Material for this task ->
=== Begin Enclosure ===
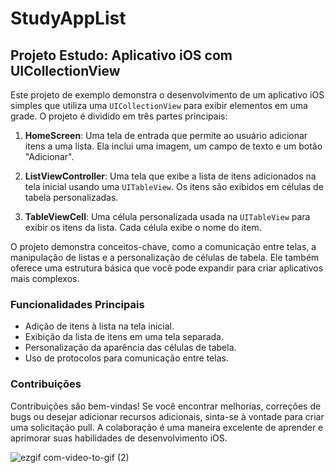 # StudyAppList

## Projeto Estudo: Aplicativo iOS com UICollectionView

Este projeto de exemplo demonstra o desenvolvimento de um aplicativo iOS simples que utiliza uma `UICollectionView` para exibir elementos em uma grade. O projeto é dividido em três partes principais:

1. **HomeScreen**: Uma tela de entrada que permite ao usuário adicionar itens a uma lista. Ela inclui uma imagem, um campo de texto e um botão "Adicionar".

2. **ListViewController**: Uma tela que exibe a lista de itens adicionados na tela inicial usando uma `UITableView`. Os itens são exibidos em células de tabela personalizadas.

3. **TableViewCell**: Uma célula personalizada usada na `UITableView` para exibir os itens da lista. Cada célula exibe o nome do item.

O projeto demonstra conceitos-chave, como a comunicação entre telas, a manipulação de listas e a personalização de células de tabela. Ele também oferece uma estrutura básica que você pode expandir para criar aplicativos mais complexos.

### Funcionalidades Principais

- Adição de itens à lista na tela inicial.
- Exibição da lista de itens em uma tela separada.
- Personalização da aparência das células de tabela.
- Uso de protocolos para comunicação entre telas.

### Contribuições

Contribuições são bem-vindas! Se você encontrar melhorias, correções de bugs ou desejar adicionar recursos adicionais, sinta-se à vontade para criar uma solicitação pull. A colaboração é uma maneira excelente de aprender e aprimorar suas habilidades de desenvolvimento iOS.

![ezgif com-video-to-gif (2)](https://github.com/diegofgl/StudyAppList/assets/122054408/67cd92b6-20e2-4071-98b8-05506d982634)






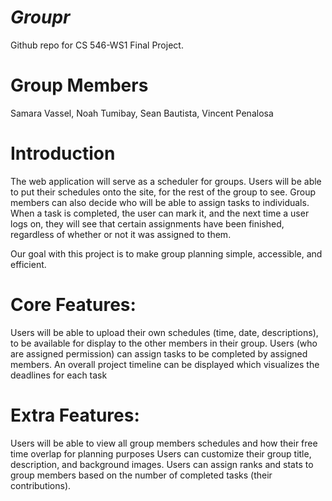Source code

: # *Groupr*
Github repo for CS 546-WS1 Final Project.

# Group Members
Samara Vassel, 
Noah Tumibay, 
Sean Bautista, 
Vincent Penalosa

# Introduction
The web application will serve as a scheduler for groups. Users will be able to put their schedules onto the site, for the rest of the group to see. Group members can also decide who will be able to assign tasks to individuals. When a task is completed, the user can mark it, and the next time a user logs on, they will see that certain assignments have been finished, regardless of whether or not it was assigned to them.

Our goal with this project is to make group planning simple, accessible, and efficient. 

# Core Features:
Users will be able to upload their own schedules (time, date, descriptions), to be available for display to the other members in their group.
Users (who are assigned permission) can assign tasks to be completed by assigned members.
An overall project timeline can be displayed which visualizes the deadlines for each task

# Extra Features:
Users will be able to view all group members schedules and how their free time overlap for planning purposes
Users can customize their group title, description, and background images.
Users can assign ranks and stats to group members based on the number of completed tasks (their contributions).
=== End Enclosure ===
Problem requirements -> Go to the line above that has "- Uso de protocolos" and copy exactly from there down to the line that has "Users will be able to upload", both included. Leave the pictures out.

Exercise answer ->
- Uso de protocolos para comunicação entre telas.

### Contribuições

Contribuições são bem-vindas! Se você encontrar melhorias, correções de bugs ou desejar adicionar recursos adicionais, sinta-se à vontade para criar uma solicitação pull. A colaboração é uma maneira excelente de aprender e aprimorar suas habilidades de desenvolvimento iOS.

![ezgif com-video-to-gif (2)](https://github.com/diegofgl/StudyAppList/assets/122054408/67cd92b6-20e2-4071-98b8-05506d982634)






Source code

: # *Groupr*
Github repo for CS 546-WS1 Final Project.

# Group Members
Samara Vassel, 
Noah Tumibay, 
Sean Bautista, 
Vincent Penalosa

# Introduction
The web application will serve as a scheduler for groups. Users will be able to put their schedules onto the site, for the rest of the group to see. Group members can also decide who will be able to assign tasks to individuals. When a task is completed, the user can mark it, and the next time a user logs on, they will see that certain assignments have been finished, regardless of whether or not it was assigned to them.

Our goal with this project is to make group planning simple, accessible, and efficient. 

# Core Features:
Users will be able to upload their own schedules (time, date, descriptions), to be available for display to the other members in their group.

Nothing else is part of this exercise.